*SUPPLIED RECORDS*:
[Start of Attachment]

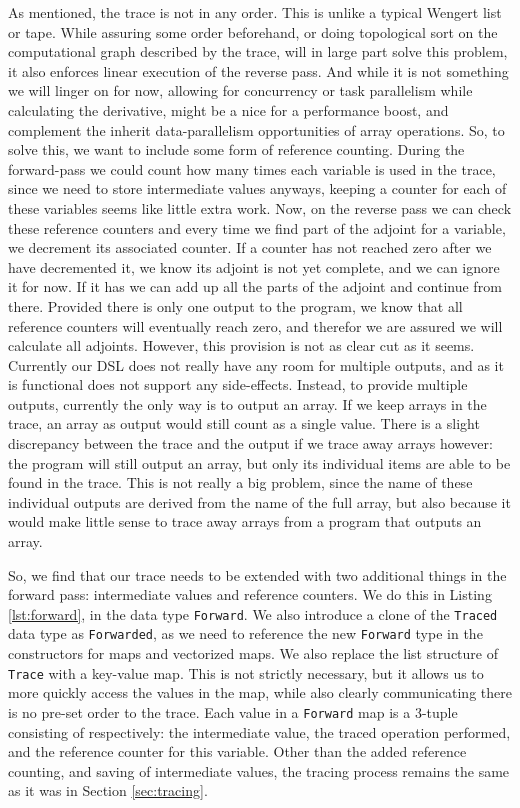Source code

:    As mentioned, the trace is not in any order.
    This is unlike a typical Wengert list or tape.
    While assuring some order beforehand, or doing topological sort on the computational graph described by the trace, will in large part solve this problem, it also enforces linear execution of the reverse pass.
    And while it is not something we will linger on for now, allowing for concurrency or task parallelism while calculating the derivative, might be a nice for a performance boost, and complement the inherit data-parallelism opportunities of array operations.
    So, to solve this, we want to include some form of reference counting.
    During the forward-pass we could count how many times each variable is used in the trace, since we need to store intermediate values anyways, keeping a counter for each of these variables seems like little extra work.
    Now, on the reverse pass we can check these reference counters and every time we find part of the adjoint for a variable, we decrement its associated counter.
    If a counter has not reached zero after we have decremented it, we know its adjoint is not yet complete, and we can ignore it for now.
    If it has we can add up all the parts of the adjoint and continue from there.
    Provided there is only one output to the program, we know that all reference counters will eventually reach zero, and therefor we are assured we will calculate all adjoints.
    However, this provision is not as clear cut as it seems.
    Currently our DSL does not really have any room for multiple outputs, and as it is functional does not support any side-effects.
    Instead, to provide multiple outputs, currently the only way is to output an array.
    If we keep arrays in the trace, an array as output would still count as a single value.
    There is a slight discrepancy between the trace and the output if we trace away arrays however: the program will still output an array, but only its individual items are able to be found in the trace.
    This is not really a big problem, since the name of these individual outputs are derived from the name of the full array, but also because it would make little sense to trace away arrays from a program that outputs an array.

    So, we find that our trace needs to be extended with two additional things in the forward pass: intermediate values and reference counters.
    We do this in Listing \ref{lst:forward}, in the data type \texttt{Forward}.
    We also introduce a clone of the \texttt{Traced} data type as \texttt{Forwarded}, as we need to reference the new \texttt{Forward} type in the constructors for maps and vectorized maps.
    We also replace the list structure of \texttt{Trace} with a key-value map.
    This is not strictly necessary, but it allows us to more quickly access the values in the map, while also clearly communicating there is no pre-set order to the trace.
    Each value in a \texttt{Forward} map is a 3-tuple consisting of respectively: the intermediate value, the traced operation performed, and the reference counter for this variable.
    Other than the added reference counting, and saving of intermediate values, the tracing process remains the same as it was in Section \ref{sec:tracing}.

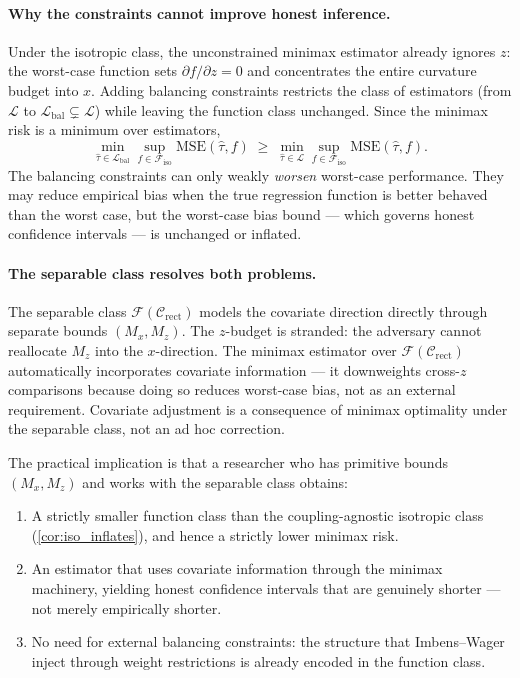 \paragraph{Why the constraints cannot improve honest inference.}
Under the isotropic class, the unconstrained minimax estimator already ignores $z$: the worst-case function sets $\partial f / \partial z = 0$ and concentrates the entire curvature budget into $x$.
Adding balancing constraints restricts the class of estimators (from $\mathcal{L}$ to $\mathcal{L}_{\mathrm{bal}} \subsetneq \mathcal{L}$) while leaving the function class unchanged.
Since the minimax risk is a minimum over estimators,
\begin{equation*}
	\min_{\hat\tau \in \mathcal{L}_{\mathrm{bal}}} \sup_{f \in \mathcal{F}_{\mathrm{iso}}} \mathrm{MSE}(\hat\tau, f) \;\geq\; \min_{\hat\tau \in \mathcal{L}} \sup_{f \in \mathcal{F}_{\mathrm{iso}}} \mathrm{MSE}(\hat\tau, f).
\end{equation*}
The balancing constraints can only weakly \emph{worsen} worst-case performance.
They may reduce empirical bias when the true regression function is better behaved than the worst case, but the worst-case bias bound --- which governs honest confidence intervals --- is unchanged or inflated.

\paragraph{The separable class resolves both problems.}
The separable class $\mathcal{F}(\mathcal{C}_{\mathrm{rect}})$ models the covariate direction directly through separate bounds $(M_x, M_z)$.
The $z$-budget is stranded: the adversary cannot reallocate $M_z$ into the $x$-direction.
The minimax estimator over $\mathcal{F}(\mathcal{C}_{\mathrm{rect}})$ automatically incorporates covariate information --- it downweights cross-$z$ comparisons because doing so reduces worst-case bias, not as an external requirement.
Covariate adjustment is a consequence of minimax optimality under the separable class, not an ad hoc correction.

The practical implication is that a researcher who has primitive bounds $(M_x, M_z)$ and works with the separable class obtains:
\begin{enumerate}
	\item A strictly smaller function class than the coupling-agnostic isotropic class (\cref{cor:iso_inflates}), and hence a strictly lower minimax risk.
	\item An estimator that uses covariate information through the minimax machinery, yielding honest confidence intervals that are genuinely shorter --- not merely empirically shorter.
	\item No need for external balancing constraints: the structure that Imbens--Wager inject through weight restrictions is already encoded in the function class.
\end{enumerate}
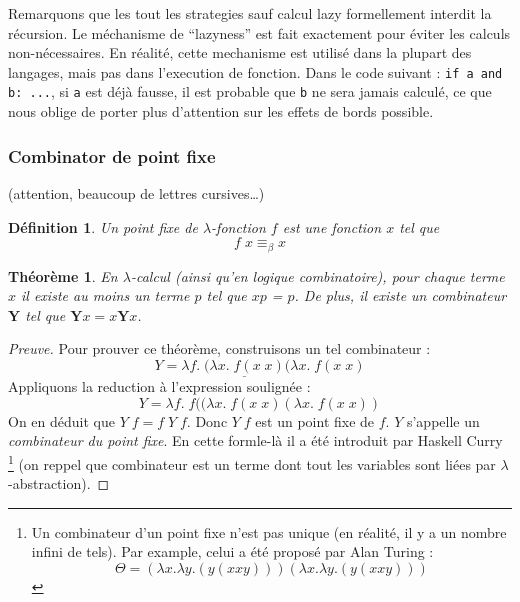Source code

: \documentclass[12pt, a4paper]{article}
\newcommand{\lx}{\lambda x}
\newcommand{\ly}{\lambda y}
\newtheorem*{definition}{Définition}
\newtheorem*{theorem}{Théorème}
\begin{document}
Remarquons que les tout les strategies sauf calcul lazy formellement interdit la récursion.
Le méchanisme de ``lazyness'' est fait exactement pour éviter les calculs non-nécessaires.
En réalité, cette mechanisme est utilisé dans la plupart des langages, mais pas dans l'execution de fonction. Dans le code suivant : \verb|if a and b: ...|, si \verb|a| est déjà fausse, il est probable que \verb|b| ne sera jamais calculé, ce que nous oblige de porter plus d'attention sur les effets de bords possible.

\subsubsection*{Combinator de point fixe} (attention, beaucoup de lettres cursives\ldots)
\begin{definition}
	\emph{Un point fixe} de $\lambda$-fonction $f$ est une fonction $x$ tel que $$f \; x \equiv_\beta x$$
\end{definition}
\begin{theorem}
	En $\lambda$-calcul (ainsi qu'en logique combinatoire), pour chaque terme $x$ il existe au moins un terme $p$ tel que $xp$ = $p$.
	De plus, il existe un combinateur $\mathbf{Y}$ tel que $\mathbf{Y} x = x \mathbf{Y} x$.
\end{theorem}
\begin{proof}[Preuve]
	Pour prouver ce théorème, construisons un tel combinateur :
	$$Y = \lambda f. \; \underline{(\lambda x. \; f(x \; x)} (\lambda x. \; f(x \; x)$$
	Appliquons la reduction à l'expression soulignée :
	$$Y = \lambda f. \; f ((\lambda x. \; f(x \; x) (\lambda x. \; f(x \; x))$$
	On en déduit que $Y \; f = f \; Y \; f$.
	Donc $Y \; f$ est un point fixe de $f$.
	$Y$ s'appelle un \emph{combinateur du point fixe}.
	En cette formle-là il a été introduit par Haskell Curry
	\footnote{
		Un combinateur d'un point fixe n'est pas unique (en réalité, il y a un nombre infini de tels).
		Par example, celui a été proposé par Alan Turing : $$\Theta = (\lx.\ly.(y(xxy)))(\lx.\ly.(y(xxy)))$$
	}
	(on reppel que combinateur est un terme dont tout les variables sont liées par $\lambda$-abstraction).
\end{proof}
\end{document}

[End of Attachment]

*WHAT THIS TASK INVOLVES*:
Whenever a line of the data includes "estimators", copy that line.

*ANSWER BOX*:
Adding balancing constraints restricts the class of estimators (from $\mathcal{L}$ to $\mathcal{L}_{\mathrm{bal}} \subsetneq \mathcal{L}$) while leaving the function class unchanged.
Since the minimax risk is a minimum over estimators,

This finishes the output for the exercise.